(Your goal): Begin with the line that contains "tra di loro." and transcribe each line after it, up to and including the last line of the listing below.

(Supplied data):

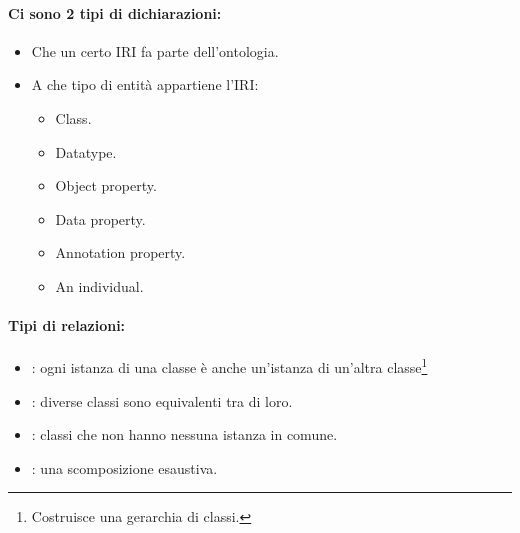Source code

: 
\paragraph{Ci sono 2 tipi di dichiarazioni:}

\begin{itemize}
  \item Che un certo IRI fa parte dell'ontologia. 
  \item A che tipo di entità appartiene l'IRI:
    \begin{itemize}
      \item Class. 
      \item Datatype. 
      \item Object property. 
      \item Data property. 
      \item Annotation property. 
      \item An individual.
    \end{itemize}
\end{itemize}

\paragraph{Tipi di relazioni:}

\begin{itemize}
  \item {}: ogni istanza di una classe è anche un'istanza di un'altra classe\footnote{Costruisce una gerarchia di classi.} 
  \item {}: diverse classi sono equivalenti tra di loro.
  \item {}: classi che non hanno nessuna istanza in comune.
  \item {}: una scomposizione esaustiva.
\end{itemize}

(Result):
  \item {}: diverse classi sono equivalenti tra di loro.
  \item {}: classi che non hanno nessuna istanza in comune.
  \item {}: una scomposizione esaustiva.
\end{itemize}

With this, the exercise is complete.